Après consultation des communautés du Dehcho, il a été déterminé que les fonds seraient dépensés pour équiper chaque Première Nation d’un bateau de pêche Lund en aluminium de 18 pieds avec un moteur hors-bord de 60 CV et pour embaucher deux employés permanents saisonniers qui deviendraient les gardiens du Dehcho. En fonction des fonds disponibles, ces gardiens recevraient également un programme normalisé de formations comprenant un cours de surveillance environnementale BEAHR de cinq semaines, des certificats de formation de conducteur de petits bâtiments (CFCPB) et de fonctions d’urgence en mer (FUM A3), un cours de premiers soins en milieu sauvage, un certificat d’opérateur radio et un cours de sensibilisation aux ours. Non seulement ces cours les qualifieraient pour travailler en tant que gardiens du Dehcho sur l’eau, mais ils possèderaient également les qualifications nécessaires pour effectuer la surveillance des travaux pétroliers et gaziers et toute autre initiative de recherche dans la région, fournissant ainsi une forme continue de communication avec chaque Première Nation.
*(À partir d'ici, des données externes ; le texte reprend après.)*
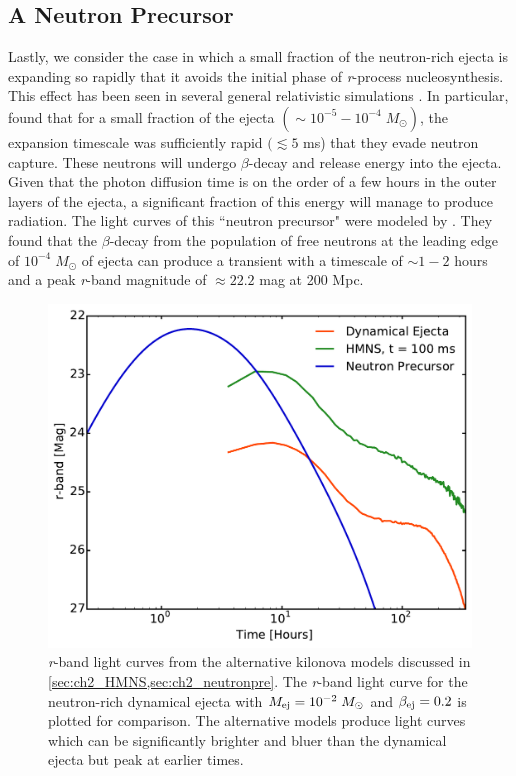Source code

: \subsection{A Neutron Precursor}
\label{sec:ch2_neutronpre}
Lastly, we consider the case in which a small fraction of the neutron-rich ejecta is expanding so rapidly that it avoids the initial phase of {\em r}-process nucleosynthesis. This effect has been seen in several general relativistic simulations \citep{Bauswein+13b,Goriely+15,Just+15}. In particular, \citet{Bauswein+13b} found that for a small fraction of the ejecta $(\sim 10^{-5} - 10^{-4}\; M_{\odot})$, the expansion timescale was sufficiently rapid $(\lesssim 5$ ms) that they evade neutron capture. These neutrons will undergo $\beta$-decay and release energy into the ejecta. Given that the photon diffusion time is on the order of a few hours in the outer layers of the ejecta, a significant fraction of this energy will manage to produce radiation. The light curves of this ``neutron precursor" were modeled by \citet{Metzger+15}. They found that the $\beta$-decay from the population of free neutrons at the leading edge of $10^{-4}\;M_{\odot}$ of ejecta can produce a transient with a timescale of $\sim1-2$ hours and a peak {\em r}-band magnitude of $\approx 22.2$ mag at 200 Mpc.

\begin{figure}[h!]
\centering
\includegraphics[width=\textwidth]{./figs/chapter2/ch2_f18.pdf}
\caption{{\em r}-band light curves from the alternative kilonova models discussed in \cref{sec:ch2_HMNS,sec:ch2_neutronpre}. The {\em r}-band light curve for the neutron-rich dynamical ejecta with $M_{{\rm ej}} = 10^{-2}\;M_{\odot}$ and $\beta_{{\rm ej}} = 0.2$ is plotted for comparison. The alternative models produce light curves which can be significantly brighter and bluer than the dynamical ejecta but peak at earlier times.}
\label{fig:ch2_altLC}
\end{figure}

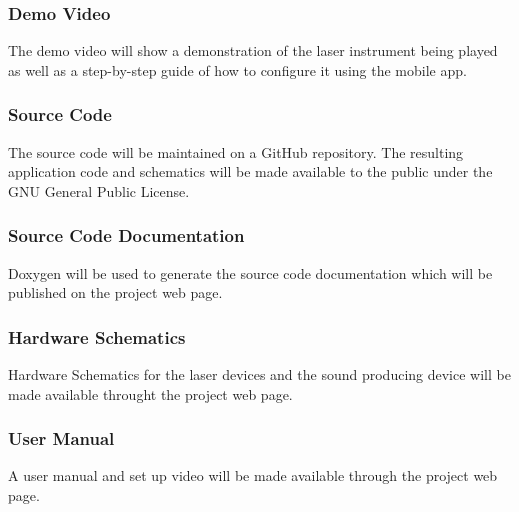 \subsubsection{Demo Video}
The demo video will show a demonstration of the laser instrument being played as well as a step-by-step guide of how to configure it using the mobile app.

\subsubsection{Source Code}
The source code will be maintained on a GitHub repository. The resulting application code and schematics will be made available to the public under the GNU General Public License.

\subsubsection{Source Code Documentation}
Doxygen will be used to generate the source code documentation which will be published on the project web page.

\subsubsection{Hardware Schematics}
Hardware Schematics for the laser devices and the sound producing device will be made available throught the project web page.

\subsubsection{User Manual}
A user manual and set up video will be made available through the project web page.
Outre la formation et l’équipement, il fallait fixer des objectifs aux gardiens en fonction des préoccupations et des problèmes de leur communauté. Chaque communauté est différente, mais le cœur du programme repose sur la patrouille fluviale. Chaque jour, les gardiens parcourent un itinéraire déterminé sur leur bassin versant local et des questionnaires sont préparés pour qu’ils les remplissent à chaque voyage. Les principaux relevés enregistrent le nombre d’oiseaux, la faune et toute activité présente, comme la pêche récréative, les barques et les touristes, ainsi que la qualité de l’eau des affluents du fleuve Mackenzie ou des lacs situés dans la zone traditionnelle. Les données recueillies sont ensuite analysées et font l’objet d’une présentation annuelle à chaque communauté, puis sont stockées dans le bureau du PAGRAO du Dehcho. Une base de données a été créée pour archiver toutes ces informations. L’étude de cas de Sambaa K’e et son développement du programme des gardiens du Dehcho montre les étapes nécessaires et les possibilités offertes par ce type d’initiative.

 

Partenariats

Lorsque le programme des gardiens du Dehcho a disposé de l’équipement et des employés nécessaires pour mener à bien les programmes de surveillance, il a fallu mettre en place des collaborations avec des organisations externes pour accroître les possibilités de financement et les capacités. Deux exemples de collaborations positives formées avec le PAGRAO du Dehcho comprennent une initiative de recherche avec un professeur de l’Université de Waterloo et une autre avec le ministère de l’Environnement et des Ressources naturelles du gouvernement des Territoires du Nord-Ouest.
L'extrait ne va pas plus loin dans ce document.